* [Extracted data]:

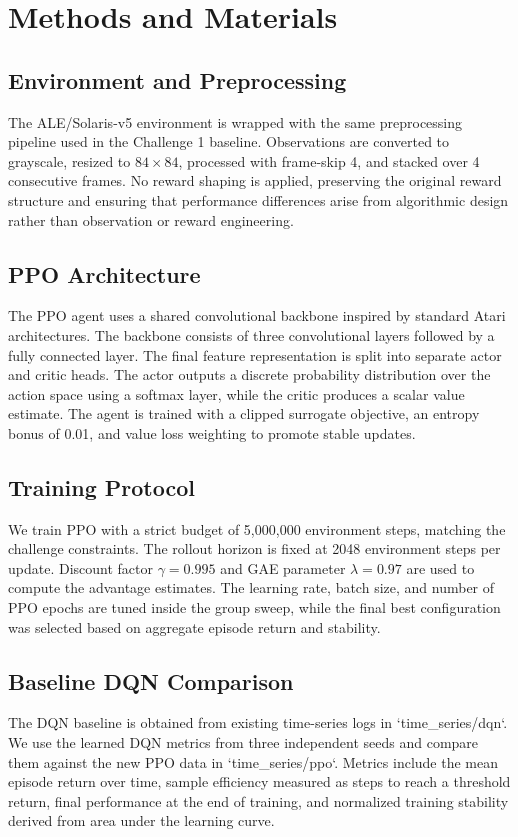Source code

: \documentclass[conference]{IEEEtran}
\begin{document}
\section{Methods and Materials}
\subsection{Environment and Preprocessing}
The ALE/Solaris-v5 environment is wrapped with the same preprocessing pipeline used in the Challenge 1 baseline. Observations are converted to grayscale, resized to $84 \times 84$, processed with frame-skip 4, and stacked over 4 consecutive frames. No reward shaping is applied, preserving the original reward structure and ensuring that performance differences arise from algorithmic design rather than observation or reward engineering.

\subsection{PPO Architecture}
The PPO agent uses a shared convolutional backbone inspired by standard Atari architectures. The backbone consists of three convolutional layers followed by a fully connected layer. The final feature representation is split into separate actor and critic heads. The actor outputs a discrete probability distribution over the action space using a softmax layer, while the critic produces a scalar value estimate. The agent is trained with a clipped surrogate objective, an entropy bonus of 0.01, and value loss weighting to promote stable updates.

\subsection{Training Protocol}
We train PPO with a strict budget of 5,000,000 environment steps, matching the challenge constraints. The rollout horizon is fixed at 2048 environment steps per update. Discount factor $\gamma=0.995$ and GAE parameter $\lambda=0.97$ are used to compute the advantage estimates. The learning rate, batch size, and number of PPO epochs are tuned inside the group sweep, while the final best configuration was selected based on aggregate episode return and stability.

\subsection{Baseline DQN Comparison}
The DQN baseline is obtained from existing time-series logs in `time_series/dqn`. We use the learned DQN metrics from three independent seeds and compare them against the new PPO data in `time_series/ppo`. Metrics include the mean episode return over time, sample efficiency measured as steps to reach a threshold return, final performance at the end of training, and normalized training stability derived from area under the learning curve.
\end{document}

* [Assignment]: Copy each record exactly. Leave any images out of the copy.

* [Output of the exercise]:
Source code

: \documentclass[conference]{IEEEtran}
\begin{document}
\section{Methods and Materials}
\subsection{Environment and Preprocessing}
The ALE/Solaris-v5 environment is wrapped with the same preprocessing pipeline used in the Challenge 1 baseline. Observations are converted to grayscale, resized to $84 \times 84$, processed with frame-skip 4, and stacked over 4 consecutive frames. No reward shaping is applied, preserving the original reward structure and ensuring that performance differences arise from algorithmic design rather than observation or reward engineering.

\subsection{PPO Architecture}
The PPO agent uses a shared convolutional backbone inspired by standard Atari architectures. The backbone consists of three convolutional layers followed by a fully connected layer. The final feature representation is split into separate actor and critic heads. The actor outputs a discrete probability distribution over the action space using a softmax layer, while the critic produces a scalar value estimate. The agent is trained with a clipped surrogate objective, an entropy bonus of 0.01, and value loss weighting to promote stable updates.

\subsection{Training Protocol}
We train PPO with a strict budget of 5,000,000 environment steps, matching the challenge constraints. The rollout horizon is fixed at 2048 environment steps per update. Discount factor $\gamma=0.995$ and GAE parameter $\lambda=0.97$ are used to compute the advantage estimates. The learning rate, batch size, and number of PPO epochs are tuned inside the group sweep, while the final best configuration was selected based on aggregate episode return and stability.

\subsection{Baseline DQN Comparison}
The DQN baseline is obtained from existing time-series logs in `time_series/dqn`. We use the learned DQN metrics from three independent seeds and compare them against the new PPO data in `time_series/ppo`. Metrics include the mean episode return over time, sample efficiency measured as steps to reach a threshold return, final performance at the end of training, and normalized training stability derived from area under the learning curve.
\end{document}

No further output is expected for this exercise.